TASK BRIEF: Scan the lines below for the word "need". Copy each line you find it in.
↓
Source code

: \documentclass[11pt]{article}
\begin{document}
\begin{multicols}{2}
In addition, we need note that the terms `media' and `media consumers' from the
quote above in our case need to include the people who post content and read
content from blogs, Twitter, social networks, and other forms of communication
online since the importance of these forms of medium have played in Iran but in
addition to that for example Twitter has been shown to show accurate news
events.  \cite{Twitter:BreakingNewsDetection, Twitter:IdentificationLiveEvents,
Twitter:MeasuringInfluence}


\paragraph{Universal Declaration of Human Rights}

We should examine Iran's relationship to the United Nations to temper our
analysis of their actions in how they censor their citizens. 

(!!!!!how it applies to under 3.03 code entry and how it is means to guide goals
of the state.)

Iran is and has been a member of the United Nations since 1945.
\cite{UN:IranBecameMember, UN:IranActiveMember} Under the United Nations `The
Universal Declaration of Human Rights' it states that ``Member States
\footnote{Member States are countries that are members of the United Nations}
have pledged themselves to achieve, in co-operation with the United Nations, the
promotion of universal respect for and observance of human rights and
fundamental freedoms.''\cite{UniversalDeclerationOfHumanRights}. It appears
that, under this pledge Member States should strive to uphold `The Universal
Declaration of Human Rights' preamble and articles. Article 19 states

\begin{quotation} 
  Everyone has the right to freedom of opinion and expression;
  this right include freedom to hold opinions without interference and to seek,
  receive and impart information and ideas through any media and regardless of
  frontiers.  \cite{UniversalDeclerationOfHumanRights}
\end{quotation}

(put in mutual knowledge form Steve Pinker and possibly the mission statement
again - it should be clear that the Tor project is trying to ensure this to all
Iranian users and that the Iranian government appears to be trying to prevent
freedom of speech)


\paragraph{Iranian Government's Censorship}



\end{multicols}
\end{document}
↑
WRITTEN SOLUTION:
In addition, we need note that the terms `media' and `media consumers' from the
quote above in our case need to include the people who post content and read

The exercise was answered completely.